### Exercise directions
Since only part of the material below is wanted, output exactly the lines from the one with "East\: (E) \quad\to\quad x" up to and including the one with "Further details on".

### Records provided

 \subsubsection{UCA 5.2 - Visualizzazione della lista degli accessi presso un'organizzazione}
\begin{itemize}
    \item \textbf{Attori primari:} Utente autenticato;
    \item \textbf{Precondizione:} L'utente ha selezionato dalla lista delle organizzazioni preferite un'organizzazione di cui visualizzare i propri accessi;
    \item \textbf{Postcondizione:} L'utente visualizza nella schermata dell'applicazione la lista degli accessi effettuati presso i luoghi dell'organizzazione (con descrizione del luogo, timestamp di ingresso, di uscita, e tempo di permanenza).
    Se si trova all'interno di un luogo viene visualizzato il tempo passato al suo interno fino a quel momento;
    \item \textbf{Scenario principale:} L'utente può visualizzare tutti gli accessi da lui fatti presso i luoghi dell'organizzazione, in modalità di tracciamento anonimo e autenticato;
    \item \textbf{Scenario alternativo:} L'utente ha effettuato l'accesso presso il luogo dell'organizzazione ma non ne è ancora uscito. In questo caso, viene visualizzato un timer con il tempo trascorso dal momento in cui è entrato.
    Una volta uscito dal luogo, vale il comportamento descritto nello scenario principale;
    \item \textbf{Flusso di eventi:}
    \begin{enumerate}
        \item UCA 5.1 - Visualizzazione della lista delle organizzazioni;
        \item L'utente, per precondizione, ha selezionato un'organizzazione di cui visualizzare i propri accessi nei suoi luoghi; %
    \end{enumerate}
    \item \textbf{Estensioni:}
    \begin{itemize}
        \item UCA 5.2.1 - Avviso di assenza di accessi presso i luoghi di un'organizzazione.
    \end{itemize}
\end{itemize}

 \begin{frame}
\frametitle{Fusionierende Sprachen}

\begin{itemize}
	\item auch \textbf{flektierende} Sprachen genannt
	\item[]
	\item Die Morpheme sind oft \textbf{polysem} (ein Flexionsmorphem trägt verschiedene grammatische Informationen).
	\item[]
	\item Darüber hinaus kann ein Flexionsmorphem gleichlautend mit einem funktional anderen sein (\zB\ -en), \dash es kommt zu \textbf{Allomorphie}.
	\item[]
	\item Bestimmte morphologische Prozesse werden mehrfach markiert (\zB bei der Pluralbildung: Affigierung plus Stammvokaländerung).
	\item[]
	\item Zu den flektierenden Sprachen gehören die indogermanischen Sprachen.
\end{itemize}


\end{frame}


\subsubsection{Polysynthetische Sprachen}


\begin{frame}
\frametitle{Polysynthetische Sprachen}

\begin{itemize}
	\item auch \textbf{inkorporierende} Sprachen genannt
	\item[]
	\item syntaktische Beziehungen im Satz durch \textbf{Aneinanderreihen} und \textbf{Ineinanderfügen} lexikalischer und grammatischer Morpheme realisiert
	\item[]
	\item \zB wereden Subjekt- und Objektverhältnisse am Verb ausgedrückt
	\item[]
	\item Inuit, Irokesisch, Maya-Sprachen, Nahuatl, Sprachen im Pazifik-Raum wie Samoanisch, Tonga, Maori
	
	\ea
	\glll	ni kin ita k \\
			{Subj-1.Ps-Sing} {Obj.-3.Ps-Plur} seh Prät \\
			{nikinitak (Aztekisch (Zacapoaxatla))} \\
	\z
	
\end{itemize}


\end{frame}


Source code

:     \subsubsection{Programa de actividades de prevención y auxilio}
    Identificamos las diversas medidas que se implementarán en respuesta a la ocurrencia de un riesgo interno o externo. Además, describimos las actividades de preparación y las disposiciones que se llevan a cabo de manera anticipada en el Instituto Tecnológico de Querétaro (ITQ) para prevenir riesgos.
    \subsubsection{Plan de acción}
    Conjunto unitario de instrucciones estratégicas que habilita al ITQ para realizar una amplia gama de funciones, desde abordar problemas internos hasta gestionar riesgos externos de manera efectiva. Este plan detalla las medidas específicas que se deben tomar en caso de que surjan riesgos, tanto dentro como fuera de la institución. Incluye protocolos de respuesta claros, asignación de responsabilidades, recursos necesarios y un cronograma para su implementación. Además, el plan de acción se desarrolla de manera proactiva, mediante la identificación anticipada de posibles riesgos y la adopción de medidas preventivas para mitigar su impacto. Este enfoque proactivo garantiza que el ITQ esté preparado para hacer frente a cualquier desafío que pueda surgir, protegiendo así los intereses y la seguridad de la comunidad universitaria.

---

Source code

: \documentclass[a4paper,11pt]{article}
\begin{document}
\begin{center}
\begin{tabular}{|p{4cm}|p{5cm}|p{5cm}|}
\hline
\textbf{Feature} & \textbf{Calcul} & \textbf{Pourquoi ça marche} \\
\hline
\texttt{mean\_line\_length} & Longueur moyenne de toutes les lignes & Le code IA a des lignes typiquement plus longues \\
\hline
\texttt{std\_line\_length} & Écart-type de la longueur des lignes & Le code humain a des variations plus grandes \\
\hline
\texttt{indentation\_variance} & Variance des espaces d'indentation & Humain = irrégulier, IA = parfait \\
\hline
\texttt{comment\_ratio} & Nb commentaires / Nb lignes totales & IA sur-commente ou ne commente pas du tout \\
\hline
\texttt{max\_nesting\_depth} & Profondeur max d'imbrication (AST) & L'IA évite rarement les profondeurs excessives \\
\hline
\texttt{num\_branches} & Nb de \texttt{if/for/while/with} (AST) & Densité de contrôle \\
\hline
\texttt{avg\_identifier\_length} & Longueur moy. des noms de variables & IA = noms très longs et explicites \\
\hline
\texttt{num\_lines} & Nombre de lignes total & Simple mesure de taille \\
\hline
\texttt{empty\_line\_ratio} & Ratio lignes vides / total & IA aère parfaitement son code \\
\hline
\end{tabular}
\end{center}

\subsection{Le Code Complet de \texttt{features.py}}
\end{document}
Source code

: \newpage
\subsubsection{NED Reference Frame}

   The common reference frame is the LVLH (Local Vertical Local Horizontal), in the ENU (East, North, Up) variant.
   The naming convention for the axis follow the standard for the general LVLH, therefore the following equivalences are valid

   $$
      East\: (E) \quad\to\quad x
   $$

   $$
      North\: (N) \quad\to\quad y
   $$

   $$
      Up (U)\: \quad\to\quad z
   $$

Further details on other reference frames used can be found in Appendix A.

### Task result
      East\: (E) \quad\to\quad x
   $$

   $$
      North\: (N) \quad\to\quad y
   $$

   $$
      Up (U)\: \quad\to\quad z
   $$

Further details on other reference frames used can be found in Appendix A.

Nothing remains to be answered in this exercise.